Dress Code According to Gimble

By Stuart Gimble

This week, fair reader, I shall attack an issue close to my heart. But in place of my normal rant, I will present to you a monologue similar in style to that which Camus employed in The Fall.

"I say, you there! Yes you, sir. Your dogged tennis shoes, frayed denim trousers, and mussed hair signal to me that you're but a step above homeless. Are you in need of financial assistance? A bite of food? Speak up, lad, I can't hear you. You write for Pork Pony? You're on your way to work? They don't fire you for wearing this to the office?

"Oh, child! How naive you are. Come, son, follow me and I shall impart you with a knowledge that will transform you from the boyish amateur scribe you are into a well-dressed, well-organized professional MAN of letters.

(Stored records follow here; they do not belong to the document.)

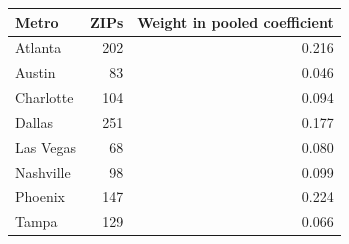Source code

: \footnotesize\setlength{\tabcolsep}{4pt}
\begin{tabular}{lrr}
\toprule
Metro & ZIPs & Weight in pooled coefficient \\
\midrule
Atlanta & 202 & 0.216 \\
Austin & 83 & 0.046 \\
Charlotte & 104 & 0.094 \\
Dallas & 251 & 0.177 \\
Las Vegas & 68 & 0.080 \\
Nashville & 98 & 0.099 \\
Phoenix & 147 & 0.224 \\
Tampa & 129 & 0.066 \\
\bottomrule
\end{tabular}
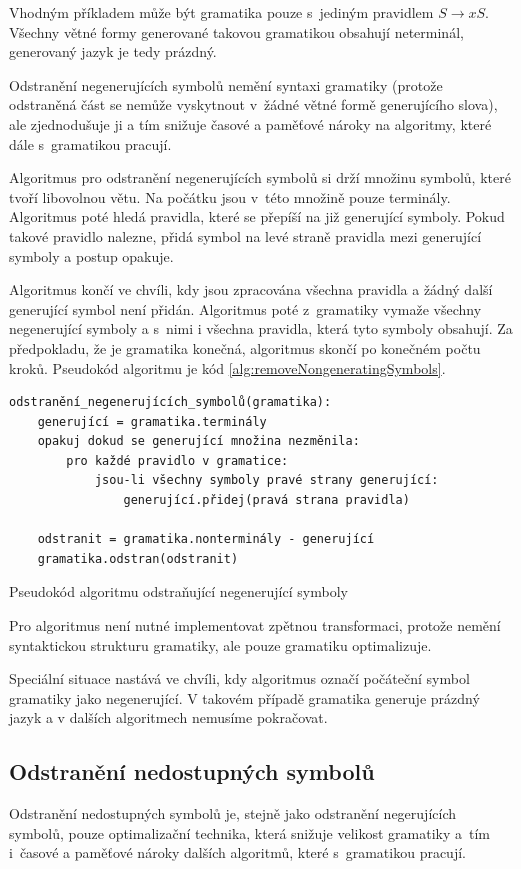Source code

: 	Vhodným příkladem může být gramatika pouze s~jediným pravidlem $S \rightarrow x S$. Všechny větné formy generované takovou gramatikou obsahují neterminál, generovaný jazyk je tedy prázdný.
	
	Odstranění negenerujících symbolů nemění syntaxi gramatiky (protože odstraněná část se nemůže vyskytnout v~žádné větné formě generujícího slova), ale zjednodušuje ji a tím snižuje časové a paměťové nároky na algoritmy, které dále s~gramatikou pracují.
	
	Algoritmus pro odstranění negenerujících symbolů si drží množinu symbolů, které tvoří libovolnou větu. Na počátku jsou v~této množině pouze terminály. Algoritmus poté hledá pravidla, které se přepíší na již generující symboly. Pokud takové pravidlo nalezne, přidá symbol na levé straně pravidla mezi generující symboly a postup opakuje.
	
	Algoritmus končí ve chvíli, kdy jsou zpracována všechna pravidla a žádný další generující symbol není přidán. Algoritmus poté z~gramatiky vymaže všechny negenerující symboly a s~nimi i všechna pravidla, která tyto symboly obsahují. Za předpokladu, že je gramatika konečná, algoritmus skončí po konečném počtu kroků. Pseudokód algoritmu je kód \ref{alg:removeNongeneratingSymbols}.
	
	\begin{listing}[h]
		\begin{verbatim}
odstranění_negenerujících_symbolů(gramatika):
	generující = gramatika.terminály
	opakuj dokud se generující množina nezměnila:
		pro každé pravidlo v gramatice:
			jsou-li všechny symboly pravé strany generující:
				generující.přidej(pravá strana pravidla)

	odstranit = gramatika.nonterminály - generující
	gramatika.odstran(odstranit)
		\end{verbatim}
		\caption{Pseudokód algoritmu odstraňující negenerující symboly}
		\label{alg:removeNongeneratingSymbols}
	\end{listing}
	
	Pro algoritmus není nutné implementovat zpětnou transformaci, protože nemění syntaktickou strukturu gramatiky, ale pouze gramatiku optimalizuje.
	
	Speciální situace nastává ve chvíli, kdy algoritmus označí počáteční symbol gramatiky jako negenerující. V takovém případě gramatika generuje prázdný jazyk a v dalších algoritmech nemusíme pokračovat.
	
	\subsection{Odstranění nedostupných symbolů}
	Odstranění nedostupných symbolů je, stejně jako odstranění negerujících symbolů, pouze optimalizační technika, která snižuje velikost gramatiky a~tím i~časové a paměťové nároky  dalších algoritmů, které s~gramatikou pracují.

"Ah, the stench of processed meat. Don't slip on the vegetable oil Julio has spilt upon this red tile floor. Where are we? Oh, poor boy, we're in MacDonalds, the bastion of America's sickest eating habits, the trough from which all of these stinky farm animals our country calls citizens eat. Does it not disgust you? I certainly shall require a touch of the post-visit Pepto. Cover your nose and look around you, son. Although we are in one of the basest dens of swine around, there is something to be said for the restaurant's employees. They may be a bit dull - mentally, that is - but they possess a professional and clean appearance that elevates them above the common slobs who are their patrons.

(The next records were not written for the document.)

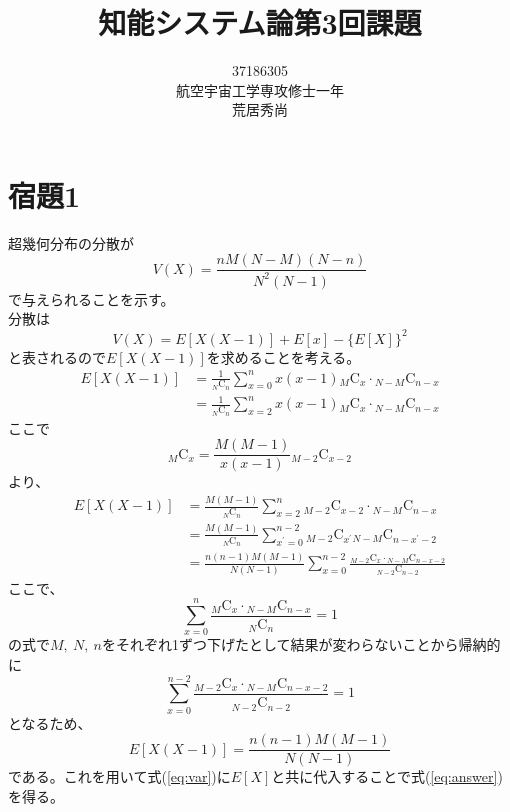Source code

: \documentclass[10pt,a4paper]{ltjsarticle}       %
\title{知能システム論第3回課題}
\author{37186305\\航空宇宙工学専攻修士一年\\荒居秀尚}
\begin{document}
\maketitle

\section{宿題1}
超幾何分布の分散が
\begin{equation}
  V(X) = \frac{nM(N-M)(N-n)}{N^2 (N-1)}
  \label{eq:answer}
\end{equation}
で与えられることを示す。\\

分散は
\begin{equation}
  V(X) = E[X(X-1)] + E[x] - \{E[X]\}^2
  \label{eq:var}
\end{equation}
と表されるので$E[X(X-1)]$を求めることを考える。
\begin{align}
E[X(X-1)] &= \frac{1}{{}_N\mathrm{C}_n}\sum_{x=0}^n x (x-1) {}_M\mathrm{C}_x \cdot {}_{N-M}\mathrm{C}_{n-x} \\
               &= \frac{1}{{}_N\mathrm{C}_n}\sum_{x=2}^n x(x-1) {}_M\mathrm{C}_x \cdot {}_{N-M}\mathrm{C}_{n-x}
\end{align}
ここで
\begin{equation}
{}_M\mathrm{C}_{x} = \frac{M(M-1)}{x(x-1)}{}_{M-2}\mathrm{C}_{x-2}
\end{equation}
より、
\begin{align}
E[X(X-1)] &= \frac{M(M-1)}{{}_N\mathrm{C}_{n}} \sum_{x=2}^n {}_{M-2}\mathrm{C}_{x-2} \cdot {}_{N-M}\mathrm{C}_{n-x} \\ 
               &= \frac{M(M-1)}{{}_N\mathrm{C}_n} \sum_{x^{\prime}=0}^{n-2} {}_{M-2}\mathrm{C}_{x^{\prime}} {}_{N-M}\mathrm{C}_{n-x^{\prime}-2} \\
               &= \frac{n(n-1)M(M-1)}{N(N-1)}\sum_{x=0}^{n-2}\frac{{}_{M-2}\mathrm{C}_x \cdot {}_{N-M}\mathrm{C}_{n-x-2}}{{}_{N-2}\mathrm{C}_{n-2}}
\end{align}
ここで、
\begin{equation}
  \sum_{x=0}^n \frac{{}_M\mathrm{C}_x \cdot {}_{N-M}\mathrm{C}_{n-x}}{{}_N\mathrm{C}_n} = 1
\end{equation}
の式で$M,~N,~n$をそれぞれ1ずつ下げたとして結果が変わらないことから帰納的に
\begin{equation}
  \sum_{x=0}^{n-2}\frac{{}_{M-2}\mathrm{C}_x \cdot {}_{N-M}\mathrm{C}_{n-x-2}}{{}_{N-2}\mathrm{C}_{n-2}} = 1
\end{equation}
となるため、
\begin{equation}
E[X(X-1)] = \frac{n(n-1)M(M-1)}{N(N-1)}
\end{equation}
である。これを用いて式(\ref{eq:var})に$E[X]$と共に代入することで式(\ref{eq:answer})を得る。
\end{document}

"Fresh air. I can breath again. You want to know where I'm taking you next? It's just over here, across the street, next to that man with the shopping cart. Oh, he does smell acrid. Ack! Don't get too close! It's that money-grubbing, filthy creature Dave Barry. He was once a well-respected writer (a hack columnist, in my opinion),loved by many. But the way he dressed had much to be desired. Sloppy, unkempt, half-shaven. No one can take him seriously. You see him now, here, destitute. Here's a dollar, Barry. Goodwill has some decent suits and it's half-price day.

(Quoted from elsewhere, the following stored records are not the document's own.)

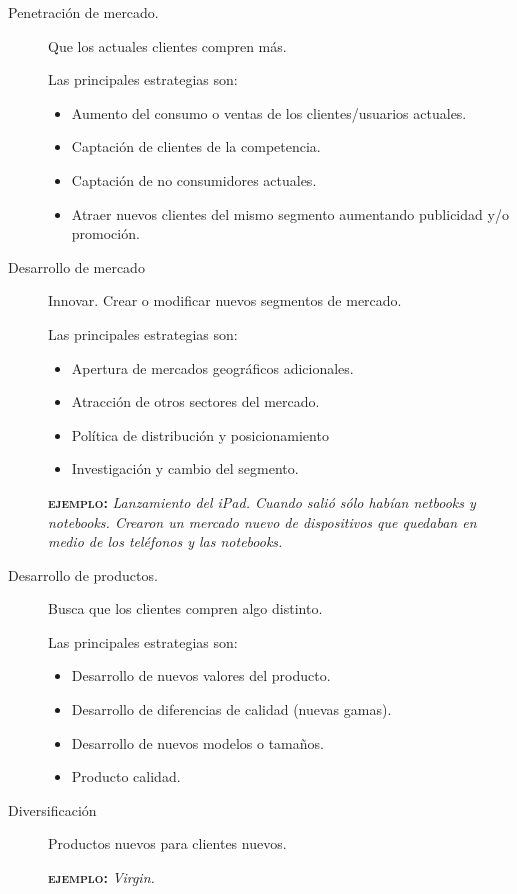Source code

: \documentclass[10pt, spanish, a5paper]{article}
\begin{document}
\begin{description}
	\item[Penetración de mercado.] Que los actuales clientes compren más.
	
	Las principales estrategias son:
	\begin{itemize}
	\item Aumento del consumo o ventas de los clientes/usuarios actuales.
	\item Captación de clientes de la competencia.
	\item Captación de no consumidores actuales.
	\item Atraer nuevos clientes del mismo segmento aumentando publicidad y/o promoción.
	\end{itemize}
	
	\item[Desarrollo de mercado] Innovar. Crear o modificar nuevos segmentos de mercado.
	
	Las principales estrategias son:
	\begin{itemize}
	\item Apertura de mercados geográficos adicionales.
	\item Atracción de otros sectores del mercado.
	\item Política de distribución y posicionamiento
	\item Investigación y cambio del segmento.
	\end{itemize}
	
	\textsc{\textbf{ejemplo:}}\textit{ Lanzamiento del iPad. Cuando salió sólo habían netbooks y notebooks. Crearon un mercado nuevo de dispositivos que quedaban en medio de los teléfonos y las notebooks.}
	
	\item[Desarrollo de productos.] Busca que los clientes compren algo distinto.

Las principales estrategias son:
\begin{itemize}
	\item Desarrollo de nuevos valores del producto.
	\item Desarrollo de diferencias de calidad (nuevas gamas).
	\item Desarrollo de nuevos modelos o tamaños.
	\item Producto calidad.
\end{itemize}

\item[Diversificación] Productos nuevos para clientes nuevos.

	\textsc{\textbf{ejemplo:}}\textit{ Virgin.}
\end{description}
\end{document}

"Come inside, don't trip on those novels Barry's peddling. This, dear boy, is where a professional finds his attire - a quality men's clothing store. Look around at the suits. Blue and Black. A pinstripe here and there. Classy. Respected by one and all. I suggest you bring the staff of Pork Pony here. The lot of you could browse the store, be measured, and choose a common uniform. Think about it. Uniform. Unity. No more scraggly T-shirts and torn jeans. All will arrive at work sparkling like the morning dew on grass. Patrons and visitors will gasp in awe at the transformation. Who knows, maybe you'll even get some intelligent people to read your work.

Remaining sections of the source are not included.